This is a list of commemorative coins issued by the Philippines. More info here.

Pre-60's

1960's

1970's

1980's

1990's

2010’s - 2020's
On December 9, 2011, the Bangko Sentral ng Pilipinas (BSP) issued a commemorative one-peso coin in celebration of the 150th Birth Anniversary of José Rizal. The coins are in the same dimensions as the circulating one peso coins with Rizal's face from the front instead of in profile. The new coin also has the new logo of the central bank and is legal tender with the current series.

On December 18, 2013, the Bangko Sentral ng Pilipinas issued a commemorative ten-peso coin in celebration of the 150th Birth Anniversary of Andres Bonifacio. The coins are in the same dimensions, but the design changed. These also featured the new logo of the central bank and is also legal tender.

On December 22, 2014, the BSP issued three commemorative coins, a five-peso coin to commemorate the 70th anniversary of the Leyte Gulf Landings, a five-peso coin honoring Overseas Filipinos with the theme "Bagong Bayani" and a ten-peso coin celebrating the 150th anniversary of the birth of Apolinario Mabini.

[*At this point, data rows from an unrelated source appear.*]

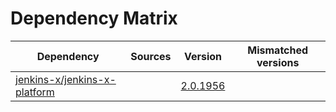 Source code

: # Dependency Matrix

Dependency | Sources | Version | Mismatched versions
---------- | ------- | ------- | -------------------
[jenkins-x/jenkins-x-platform](https://github.com/jenkins-x/jenkins-x-platform) |  | [2.0.1956](https://github.com/jenkins-x/jenkins-x-platform/releases/tag/v2.0.1956) | 
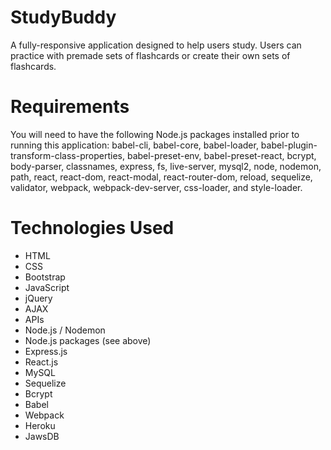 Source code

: # StudyBuddy
A fully-responsive application designed to help users study. Users can practice with premade sets of flashcards or create their own sets of flashcards.

# Requirements
You will need to have the following Node.js packages installed prior to running this application: babel-cli, babel-core, babel-loader, babel-plugin-transform-class-properties, babel-preset-env, babel-preset-react, bcrypt, body-parser, classnames, express, fs, live-server, mysql2, node, nodemon, path, react, react-dom, react-modal, react-router-dom, reload, sequelize, validator, webpack, webpack-dev-server, css-loader, and style-loader.

# Technologies Used
* HTML
* CSS
* Bootstrap
* JavaScript
* jQuery
* AJAX
* APIs
* Node.js / Nodemon
* Node.js packages (see above)
* Express.js
* React.js
* MySQL
* Sequelize
* Bcrypt
* Babel
* Webpack
* Heroku
* JawsDB
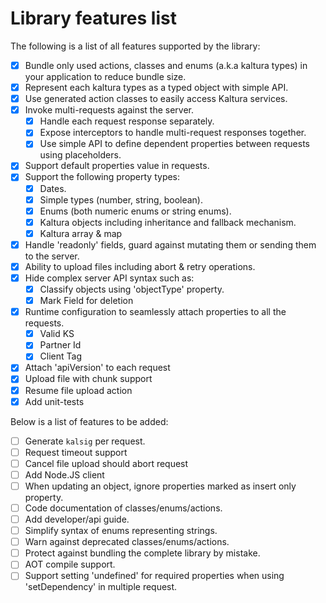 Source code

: # Library features list
The following is a list of all features supported by the library:

- [x] Bundle only used actions, classes and enums (a.k.a kaltura types) in your application to reduce bundle size.
- [x] Represent each kaltura types as a typed object with simple API.
- [x] Use generated action classes to easily access Kaltura services.
- [x] Invoke multi-requests against the server.
  - [x] Handle each request response separately.
  - [x] Expose interceptors to handle multi-request responses together.
  - [x] Use simple API to define dependent properties between requests using placeholders.
- [x] Support default properties value in requests.
- [x] Support the following property types:
   - [x] Dates.
   - [x] Simple types (number, string, boolean).
   - [x] Enums (both numeric enums or string enums).
   - [x] Kaltura objects including inheritance and fallback mechanism.
   - [x] Kaltura array & map
- [x] Handle 'readonly' fields, guard against mutating them or sending them to the server.
- [x] Ability to upload files including abort & retry operations.
- [x] Hide complex server API syntax such as:
   - [x] Classify objects using 'objectType' property.
   - [x] Mark Field for deletion
- [x] Runtime configuration to seamlessly attach properties to all the requests.
   - [x] Valid KS
   - [x] Partner Id
   - [x] Client Tag
- [x] Attach 'apiVersion' to each request
- [x] Upload file with chunk support
- [x] Resume file upload action
- [x] Add unit-tests 

 Below is a list of features to be added:
- [ ] Generate `kalsig` per request.
- [ ] Request timeout support
- [ ] Cancel file upload should abort request
- [ ] Add Node.JS client
- [ ] When updating an object, ignore properties marked as insert only property.
- [ ] Code documentation of classes/enums/actions.
- [ ] Add developer/api guide.
- [ ] Simplify syntax of enums representing strings.
- [ ] Warn against deprecated classes/enums/actions.
- [ ] Protect against bundling the complete library by mistake.
- [ ] AOT compile support.
- [ ] Support setting 'undefined' for required properties when using 'setDependency' in multiple request.
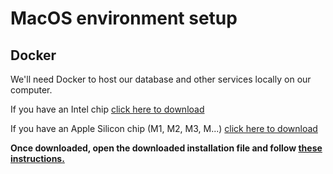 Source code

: # MacOS environment setup

## Docker

We'll need Docker to host our database and other services locally on our computer.

If you have an Intel chip [click here to download](https://desktop.docker.com/mac/main/amd64/Docker.dmg?utm_source=docker&utm_medium=webreferral&utm_campaign=docs-driven-download-mac-amd64)

If you have an Apple Silicon chip (M1, M2, M3, M...) [click here to download](https://desktop.docker.com/mac/main/arm64/Docker.dmg?utm_source=docker&utm_medium=webreferral&utm_campaign=docs-driven-download-mac-arm64)

**Once downloaded, open the downloaded installation file and follow [these instructions.](https://docs.docker.com/desktop/install/mac-install/#install-and-run-docker-desktop-on-mac)**
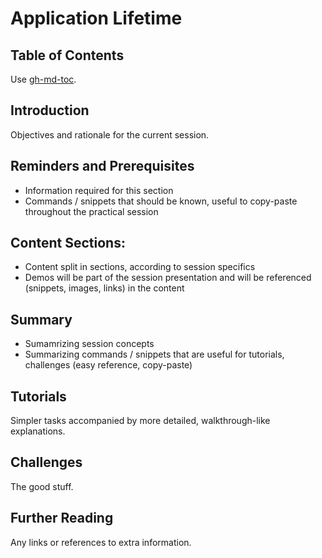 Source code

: # Application Lifetime

## Table of Contents
Use [gh-md-toc](https://github.com/ekalinin/github-markdown-toc).

## Introduction
Objectives and rationale for the current session.

## Reminders and Prerequisites
- Information required for this section
- Commands / snippets that should be known, useful to copy-paste throughout the
practical session

## Content Sections:
- Content split in sections, according to session specifics
- Demos will be part of the session presentation and will be referenced
(snippets, images, links) in the content

## Summary
- Sumamrizing session concepts
- Summarizing commands / snippets that are useful for tutorials, challenges
(easy reference, copy-paste)

## Tutorials
Simpler tasks accompanied by more detailed, walkthrough-like explanations.

## Challenges
The good stuff.

## Further Reading
Any links or references to extra information.
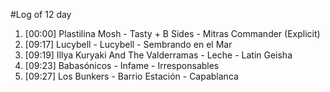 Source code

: #Log of 12 day

1. [00:00] Plastilina Mosh - Tasty + B Sides - Mitras Commander (Explicit)
1. [09:17] Lucybell - Lucybell - Sembrando en el Mar
1. [09:19] Illya Kuryaki And The Valderramas - Leche - Latin Geisha
1. [09:23] Babasónicos - Infame - Irresponsables
1. [09:27] Los Bunkers - Barrio Estación - Capablanca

On January 14, 2015, the BSP issued two limited edition commemorative coins for the papal visit of Pope Francis, a 50-peso coin made of nickel-brass steel and a 500-peso coin made of Nordic gold with gold plating. A special logo with the theme "Mercy and Compassion" was minted on the reverse side of both coins, following the Pope's papal bull of indiction proclaimed later that year to mark the Extraordinary Jubilee of Mercy. The coins are minted under a licensing agreement with the Vatican. Both coins are legal tender. Production and issuance of two additional silver and gold coins in 1000-peso and 10,000-peso denominations were called off due to limitations in the procurement process.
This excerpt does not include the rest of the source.